◆ **Work task**: What is needed is an exact transcription of every entry below.

◆ **Dataset**:
####

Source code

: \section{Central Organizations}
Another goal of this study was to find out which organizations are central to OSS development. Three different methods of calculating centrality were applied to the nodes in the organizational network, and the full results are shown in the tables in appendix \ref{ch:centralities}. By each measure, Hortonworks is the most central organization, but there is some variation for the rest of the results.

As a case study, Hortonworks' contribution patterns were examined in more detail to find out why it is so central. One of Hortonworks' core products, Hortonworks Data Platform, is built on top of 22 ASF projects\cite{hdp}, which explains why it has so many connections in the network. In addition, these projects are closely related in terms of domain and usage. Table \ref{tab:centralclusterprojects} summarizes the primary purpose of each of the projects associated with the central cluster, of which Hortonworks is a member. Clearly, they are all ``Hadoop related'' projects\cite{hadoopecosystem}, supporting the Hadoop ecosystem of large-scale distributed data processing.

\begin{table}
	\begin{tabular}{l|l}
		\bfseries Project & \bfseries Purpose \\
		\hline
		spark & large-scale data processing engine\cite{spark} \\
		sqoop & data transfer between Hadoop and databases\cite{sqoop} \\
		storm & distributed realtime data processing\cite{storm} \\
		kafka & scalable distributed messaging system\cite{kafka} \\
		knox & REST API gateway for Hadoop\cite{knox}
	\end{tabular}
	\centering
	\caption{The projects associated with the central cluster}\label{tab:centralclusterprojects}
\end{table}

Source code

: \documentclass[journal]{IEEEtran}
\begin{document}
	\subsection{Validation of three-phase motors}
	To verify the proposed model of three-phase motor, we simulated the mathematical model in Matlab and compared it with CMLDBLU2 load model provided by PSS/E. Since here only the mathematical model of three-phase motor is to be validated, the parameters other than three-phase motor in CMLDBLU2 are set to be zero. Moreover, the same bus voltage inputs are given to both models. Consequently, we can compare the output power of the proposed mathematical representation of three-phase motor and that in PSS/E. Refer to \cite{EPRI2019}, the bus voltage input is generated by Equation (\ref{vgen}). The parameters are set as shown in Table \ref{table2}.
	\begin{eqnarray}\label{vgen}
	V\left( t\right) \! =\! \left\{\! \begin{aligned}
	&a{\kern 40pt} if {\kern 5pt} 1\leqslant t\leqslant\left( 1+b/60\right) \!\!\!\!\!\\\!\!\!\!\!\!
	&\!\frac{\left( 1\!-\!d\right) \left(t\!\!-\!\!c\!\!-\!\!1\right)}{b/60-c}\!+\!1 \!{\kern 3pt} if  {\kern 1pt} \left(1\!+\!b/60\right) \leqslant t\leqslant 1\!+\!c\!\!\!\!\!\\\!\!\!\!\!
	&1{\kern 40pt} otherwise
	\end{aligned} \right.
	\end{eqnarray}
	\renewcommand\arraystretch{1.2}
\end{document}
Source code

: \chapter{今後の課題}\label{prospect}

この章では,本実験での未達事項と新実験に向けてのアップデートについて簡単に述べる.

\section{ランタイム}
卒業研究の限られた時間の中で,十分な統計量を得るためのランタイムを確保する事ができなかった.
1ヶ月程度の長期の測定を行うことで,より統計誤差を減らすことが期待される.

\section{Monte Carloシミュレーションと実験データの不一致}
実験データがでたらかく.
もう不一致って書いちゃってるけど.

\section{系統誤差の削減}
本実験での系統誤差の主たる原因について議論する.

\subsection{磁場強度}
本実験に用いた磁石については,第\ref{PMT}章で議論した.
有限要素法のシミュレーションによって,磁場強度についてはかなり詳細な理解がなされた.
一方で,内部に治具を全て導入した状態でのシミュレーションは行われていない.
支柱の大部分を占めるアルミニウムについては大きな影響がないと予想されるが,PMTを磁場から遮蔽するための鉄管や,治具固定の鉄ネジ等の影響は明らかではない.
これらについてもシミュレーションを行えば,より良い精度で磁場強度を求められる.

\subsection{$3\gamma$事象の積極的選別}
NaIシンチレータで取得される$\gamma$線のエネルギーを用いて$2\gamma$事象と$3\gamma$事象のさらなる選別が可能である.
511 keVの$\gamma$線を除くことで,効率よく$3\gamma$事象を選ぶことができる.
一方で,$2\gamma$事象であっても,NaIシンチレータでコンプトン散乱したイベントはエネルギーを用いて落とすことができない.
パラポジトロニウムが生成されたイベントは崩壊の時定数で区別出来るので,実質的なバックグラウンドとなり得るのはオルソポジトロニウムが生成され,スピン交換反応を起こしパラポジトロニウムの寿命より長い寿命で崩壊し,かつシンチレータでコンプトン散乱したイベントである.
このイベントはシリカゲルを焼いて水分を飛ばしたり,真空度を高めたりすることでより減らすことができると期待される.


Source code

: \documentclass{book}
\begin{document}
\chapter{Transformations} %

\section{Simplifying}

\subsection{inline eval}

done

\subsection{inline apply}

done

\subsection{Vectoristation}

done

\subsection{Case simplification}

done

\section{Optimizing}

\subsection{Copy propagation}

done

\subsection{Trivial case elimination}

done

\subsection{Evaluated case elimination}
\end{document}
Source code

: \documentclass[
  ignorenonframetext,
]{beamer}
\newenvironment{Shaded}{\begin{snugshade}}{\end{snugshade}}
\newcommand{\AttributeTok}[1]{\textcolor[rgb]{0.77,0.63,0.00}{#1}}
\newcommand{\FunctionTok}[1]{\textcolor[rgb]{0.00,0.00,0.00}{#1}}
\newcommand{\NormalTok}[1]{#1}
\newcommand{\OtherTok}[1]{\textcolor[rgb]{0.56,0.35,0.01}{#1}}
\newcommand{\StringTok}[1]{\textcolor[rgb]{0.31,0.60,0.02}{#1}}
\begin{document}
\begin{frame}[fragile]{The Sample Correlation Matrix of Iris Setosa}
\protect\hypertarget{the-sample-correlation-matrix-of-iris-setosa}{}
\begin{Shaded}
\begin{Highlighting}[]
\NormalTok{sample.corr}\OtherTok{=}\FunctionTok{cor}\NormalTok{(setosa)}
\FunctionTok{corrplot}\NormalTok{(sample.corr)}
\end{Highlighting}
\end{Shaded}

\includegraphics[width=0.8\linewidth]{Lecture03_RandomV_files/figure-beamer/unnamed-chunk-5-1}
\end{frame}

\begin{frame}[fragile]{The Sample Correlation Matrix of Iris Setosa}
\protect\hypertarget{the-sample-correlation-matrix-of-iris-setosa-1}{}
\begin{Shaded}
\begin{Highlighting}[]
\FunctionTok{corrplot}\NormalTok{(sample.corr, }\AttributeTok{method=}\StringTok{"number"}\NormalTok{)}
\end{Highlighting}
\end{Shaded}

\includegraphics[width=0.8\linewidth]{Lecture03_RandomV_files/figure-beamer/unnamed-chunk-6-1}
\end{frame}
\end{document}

####

◆ **Exercise response**:
Source code

: \section{Central Organizations}
Another goal of this study was to find out which organizations are central to OSS development. Three different methods of calculating centrality were applied to the nodes in the organizational network, and the full results are shown in the tables in appendix \ref{ch:centralities}. By each measure, Hortonworks is the most central organization, but there is some variation for the rest of the results.

As a case study, Hortonworks' contribution patterns were examined in more detail to find out why it is so central. One of Hortonworks' core products, Hortonworks Data Platform, is built on top of 22 ASF projects\cite{hdp}, which explains why it has so many connections in the network. In addition, these projects are closely related in terms of domain and usage. Table \ref{tab:centralclusterprojects} summarizes the primary purpose of each of the projects associated with the central cluster, of which Hortonworks is a member. Clearly, they are all ``Hadoop related'' projects\cite{hadoopecosystem}, supporting the Hadoop ecosystem of large-scale distributed data processing.

\begin{table}
	\begin{tabular}{l|l}
		\bfseries Project & \bfseries Purpose \\
		\hline
		spark & large-scale data processing engine\cite{spark} \\
		sqoop & data transfer between Hadoop and databases\cite{sqoop} \\
		storm & distributed realtime data processing\cite{storm} \\
		kafka & scalable distributed messaging system\cite{kafka} \\
		knox & REST API gateway for Hadoop\cite{knox}
	\end{tabular}
	\centering
	\caption{The projects associated with the central cluster}\label{tab:centralclusterprojects}
\end{table}

Source code

: \documentclass[journal]{IEEEtran}
\begin{document}
	\subsection{Validation of three-phase motors}
	To verify the proposed model of three-phase motor, we simulated the mathematical model in Matlab and compared it with CMLDBLU2 load model provided by PSS/E. Since here only the mathematical model of three-phase motor is to be validated, the parameters other than three-phase motor in CMLDBLU2 are set to be zero. Moreover, the same bus voltage inputs are given to both models. Consequently, we can compare the output power of the proposed mathematical representation of three-phase motor and that in PSS/E. Refer to \cite{EPRI2019}, the bus voltage input is generated by Equation (\ref{vgen}). The parameters are set as shown in Table \ref{table2}.
	\begin{eqnarray}\label{vgen}
	V\left( t\right) \! =\! \left\{\! \begin{aligned}
	&a{\kern 40pt} if {\kern 5pt} 1\leqslant t\leqslant\left( 1+b/60\right) \!\!\!\!\!\\\!\!\!\!\!\!
	&\!\frac{\left( 1\!-\!d\right) \left(t\!\!-\!\!c\!\!-\!\!1\right)}{b/60-c}\!+\!1 \!{\kern 3pt} if  {\kern 1pt} \left(1\!+\!b/60\right) \leqslant t\leqslant 1\!+\!c\!\!\!\!\!\\\!\!\!\!\!
	&1{\kern 40pt} otherwise
	\end{aligned} \right.
	\end{eqnarray}
	\renewcommand\arraystretch{1.2}
\end{document}
Source code

: \chapter{今後の課題}\label{prospect}

この章では,本実験での未達事項と新実験に向けてのアップデートについて簡単に述べる.

\section{ランタイム}
卒業研究の限られた時間の中で,十分な統計量を得るためのランタイムを確保する事ができなかった.
1ヶ月程度の長期の測定を行うことで,より統計誤差を減らすことが期待される.

\section{Monte Carloシミュレーションと実験データの不一致}
実験データがでたらかく.
もう不一致って書いちゃってるけど.

\section{系統誤差の削減}
本実験での系統誤差の主たる原因について議論する.

\subsection{磁場強度}
本実験に用いた磁石については,第\ref{PMT}章で議論した.
有限要素法のシミュレーションによって,磁場強度についてはかなり詳細な理解がなされた.
一方で,内部に治具を全て導入した状態でのシミュレーションは行われていない.
支柱の大部分を占めるアルミニウムについては大きな影響がないと予想されるが,PMTを磁場から遮蔽するための鉄管や,治具固定の鉄ネジ等の影響は明らかではない.
これらについてもシミュレーションを行えば,より良い精度で磁場強度を求められる.

\subsection{$3\gamma$事象の積極的選別}
NaIシンチレータで取得される$\gamma$線のエネルギーを用いて$2\gamma$事象と$3\gamma$事象のさらなる選別が可能である.
511 keVの$\gamma$線を除くことで,効率よく$3\gamma$事象を選ぶことができる.
一方で,$2\gamma$事象であっても,NaIシンチレータでコンプトン散乱したイベントはエネルギーを用いて落とすことができない.
パラポジトロニウムが生成されたイベントは崩壊の時定数で区別出来るので,実質的なバックグラウンドとなり得るのはオルソポジトロニウムが生成され,スピン交換反応を起こしパラポジトロニウムの寿命より長い寿命で崩壊し,かつシンチレータでコンプトン散乱したイベントである.
このイベントはシリカゲルを焼いて水分を飛ばしたり,真空度を高めたりすることでより減らすことができると期待される.


Source code

: \documentclass{book}
\begin{document}
\chapter{Transformations} %

\section{Simplifying}

\subsection{inline eval}

done

\subsection{inline apply}

done

\subsection{Vectoristation}

done

\subsection{Case simplification}

done

\section{Optimizing}

\subsection{Copy propagation}

done

\subsection{Trivial case elimination}

done

\subsection{Evaluated case elimination}
\end{document}
Source code

: \documentclass[
  ignorenonframetext,
]{beamer}
\newenvironment{Shaded}{\begin{snugshade}}{\end{snugshade}}
\newcommand{\AttributeTok}[1]{\textcolor[rgb]{0.77,0.63,0.00}{#1}}
\newcommand{\FunctionTok}[1]{\textcolor[rgb]{0.00,0.00,0.00}{#1}}
\newcommand{\NormalTok}[1]{#1}
\newcommand{\OtherTok}[1]{\textcolor[rgb]{0.56,0.35,0.01}{#1}}
\newcommand{\StringTok}[1]{\textcolor[rgb]{0.31,0.60,0.02}{#1}}
\begin{document}
\begin{frame}[fragile]{The Sample Correlation Matrix of Iris Setosa}
\protect\hypertarget{the-sample-correlation-matrix-of-iris-setosa}{}
\begin{Shaded}
\begin{Highlighting}[]
\NormalTok{sample.corr}\OtherTok{=}\FunctionTok{cor}\NormalTok{(setosa)}
\FunctionTok{corrplot}\NormalTok{(sample.corr)}
\end{Highlighting}
\end{Shaded}

\includegraphics[width=0.8\linewidth]{Lecture03_RandomV_files/figure-beamer/unnamed-chunk-5-1}
\end{frame}

\begin{frame}[fragile]{The Sample Correlation Matrix of Iris Setosa}
\protect\hypertarget{the-sample-correlation-matrix-of-iris-setosa-1}{}
\begin{Shaded}
\begin{Highlighting}[]
\FunctionTok{corrplot}\NormalTok{(sample.corr, }\AttributeTok{method=}\StringTok{"number"}\NormalTok{)}
\end{Highlighting}
\end{Shaded}

\includegraphics[width=0.8\linewidth]{Lecture03_RandomV_files/figure-beamer/unnamed-chunk-6-1}
\end{frame}
\end{document}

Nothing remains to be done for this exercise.